(Collected data)
'''

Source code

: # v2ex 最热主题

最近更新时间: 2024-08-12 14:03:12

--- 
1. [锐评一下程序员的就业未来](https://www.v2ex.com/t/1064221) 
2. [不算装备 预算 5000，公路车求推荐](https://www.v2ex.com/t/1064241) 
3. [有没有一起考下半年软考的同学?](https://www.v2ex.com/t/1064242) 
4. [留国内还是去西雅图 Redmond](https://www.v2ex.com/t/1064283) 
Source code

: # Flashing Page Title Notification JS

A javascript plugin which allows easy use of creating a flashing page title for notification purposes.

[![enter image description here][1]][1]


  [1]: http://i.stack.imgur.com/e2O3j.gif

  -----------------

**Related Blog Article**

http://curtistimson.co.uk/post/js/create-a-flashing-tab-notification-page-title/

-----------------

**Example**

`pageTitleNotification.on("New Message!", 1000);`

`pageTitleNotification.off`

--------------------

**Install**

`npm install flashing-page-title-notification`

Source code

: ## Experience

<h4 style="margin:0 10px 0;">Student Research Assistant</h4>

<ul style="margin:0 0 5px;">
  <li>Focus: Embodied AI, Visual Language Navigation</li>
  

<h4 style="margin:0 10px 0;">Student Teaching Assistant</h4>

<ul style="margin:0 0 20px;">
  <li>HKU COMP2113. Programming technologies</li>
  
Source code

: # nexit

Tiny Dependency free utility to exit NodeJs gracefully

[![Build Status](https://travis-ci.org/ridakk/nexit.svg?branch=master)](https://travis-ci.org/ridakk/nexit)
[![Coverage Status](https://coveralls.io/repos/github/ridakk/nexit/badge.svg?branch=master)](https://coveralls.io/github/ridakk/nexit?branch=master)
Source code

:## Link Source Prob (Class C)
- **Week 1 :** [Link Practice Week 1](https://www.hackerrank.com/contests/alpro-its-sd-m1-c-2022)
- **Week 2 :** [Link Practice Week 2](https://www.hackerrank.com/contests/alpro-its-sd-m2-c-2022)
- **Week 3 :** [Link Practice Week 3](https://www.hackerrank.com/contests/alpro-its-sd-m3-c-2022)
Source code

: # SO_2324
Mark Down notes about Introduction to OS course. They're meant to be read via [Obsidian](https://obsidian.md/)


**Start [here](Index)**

'''

→ EXERCISE:
Go through the records and repeat each one exactly as written.

→ RESPONSE AREA:
Source code

: # v2ex 最热主题

最近更新时间: 2024-08-12 14:03:12

--- 
1. [锐评一下程序员的就业未来](https://www.v2ex.com/t/1064221) 
2. [不算装备 预算 5000，公路车求推荐](https://www.v2ex.com/t/1064241) 
3. [有没有一起考下半年软考的同学?](https://www.v2ex.com/t/1064242) 
4. [留国内还是去西雅图 Redmond](https://www.v2ex.com/t/1064283) 
Source code

: # Flashing Page Title Notification JS

A javascript plugin which allows easy use of creating a flashing page title for notification purposes.

[![enter image description here][1]][1]


  [1]: http://i.stack.imgur.com/e2O3j.gif

  -----------------

**Related Blog Article**

http://curtistimson.co.uk/post/js/create-a-flashing-tab-notification-page-title/

-----------------

**Example**

`pageTitleNotification.on("New Message!", 1000);`

`pageTitleNotification.off`

--------------------

**Install**

`npm install flashing-page-title-notification`

Source code

: ## Experience

<h4 style="margin:0 10px 0;">Student Research Assistant</h4>

<ul style="margin:0 0 5px;">
  <li>Focus: Embodied AI, Visual Language Navigation</li>
  

<h4 style="margin:0 10px 0;">Student Teaching Assistant</h4>

<ul style="margin:0 0 20px;">
  <li>HKU COMP2113. Programming technologies</li>
  
Source code

: # nexit

Tiny Dependency free utility to exit NodeJs gracefully

[![Build Status](https://travis-ci.org/ridakk/nexit.svg?branch=master)](https://travis-ci.org/ridakk/nexit)
[![Coverage Status](https://coveralls.io/repos/github/ridakk/nexit/badge.svg?branch=master)](https://coveralls.io/github/ridakk/nexit?branch=master)
Source code

:## Link Source Prob (Class C)
- **Week 1 :** [Link Practice Week 1](https://www.hackerrank.com/contests/alpro-its-sd-m1-c-2022)
- **Week 2 :** [Link Practice Week 2](https://www.hackerrank.com/contests/alpro-its-sd-m2-c-2022)
- **Week 3 :** [Link Practice Week 3](https://www.hackerrank.com/contests/alpro-its-sd-m3-c-2022)
Source code

: # SO_2324
Mark Down notes about Introduction to OS course. They're meant to be read via [Obsidian](https://obsidian.md/)


**Start [here](Index)**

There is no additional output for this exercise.